● **DATA**
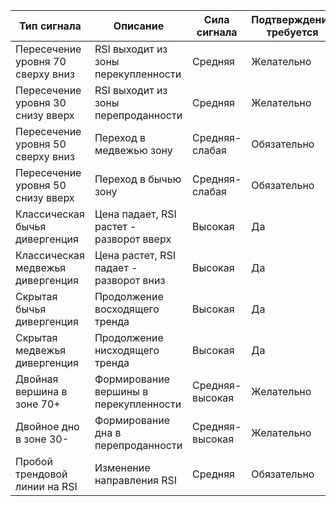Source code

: 
| Тип сигнала                       | Описание                                 | Сила сигнала    | Подтверждение требуется |
| --------------------------------- | ---------------------------------------- | --------------- | ----------------------- |
| Пересечение уровня 70 сверху вниз | RSI выходит из зоны перекупленности      | Средняя         | Желательно              |
| Пересечение уровня 30 снизу вверх | RSI выходит из зоны перепроданности      | Средняя         | Желательно              |
| Пересечение уровня 50 сверху вниз | Переход в медвежью зону                  | Средняя-слабая  | Обязательно             |
| Пересечение уровня 50 снизу вверх | Переход в бычью зону                     | Средняя-слабая  | Обязательно             |
| Классическая бычья дивергенция    | Цена падает, RSI растет - разворот вверх | Высокая         | Да                      |
| Классическая медвежья дивергенция | Цена растет, RSI падает - разворот вниз  | Высокая         | Да                      |
| Скрытая бычья дивергенция         | Продолжение восходящего тренда           | Высокая         | Да                      |
| Скрытая медвежья дивергенция      | Продолжение нисходящего тренда           | Высокая         | Да                      |
| Двойная вершина в зоне 70+        | Формирование вершины в перекупленности   | Средняя-высокая | Желательно              |
| Двойное дно в зоне 30-            | Формирование дна в перепроданности       | Средняя-высокая | Желательно              |
| Пробой трендовой линии на RSI     | Изменение направления RSI                | Средняя         | Обязательно             |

● **EXERCISE DIRECTIONS**
Print the material word for word; images are to be left out.

● **OUTPUT FOR THIS TASK**
Source code

: 
| Тип сигнала                       | Описание                                 | Сила сигнала    | Подтверждение требуется |
| --------------------------------- | ---------------------------------------- | --------------- | ----------------------- |
| Пересечение уровня 70 сверху вниз | RSI выходит из зоны перекупленности      | Средняя         | Желательно              |
| Пересечение уровня 30 снизу вверх | RSI выходит из зоны перепроданности      | Средняя         | Желательно              |
| Пересечение уровня 50 сверху вниз | Переход в медвежью зону                  | Средняя-слабая  | Обязательно             |
| Пересечение уровня 50 снизу вверх | Переход в бычью зону                     | Средняя-слабая  | Обязательно             |
| Классическая бычья дивергенция    | Цена падает, RSI растет - разворот вверх | Высокая         | Да                      |
| Классическая медвежья дивергенция | Цена растет, RSI падает - разворот вниз  | Высокая         | Да                      |
| Скрытая бычья дивергенция         | Продолжение восходящего тренда           | Высокая         | Да                      |
| Скрытая медвежья дивергенция      | Продолжение нисходящего тренда           | Высокая         | Да                      |
| Двойная вершина в зоне 70+        | Формирование вершины в перекупленности   | Средняя-высокая | Желательно              |
| Двойное дно в зоне 30-            | Формирование дна в перепроданности       | Средняя-высокая | Желательно              |
| Пробой трендовой линии на RSI     | Изменение направления RSI                | Средняя         | Обязательно             |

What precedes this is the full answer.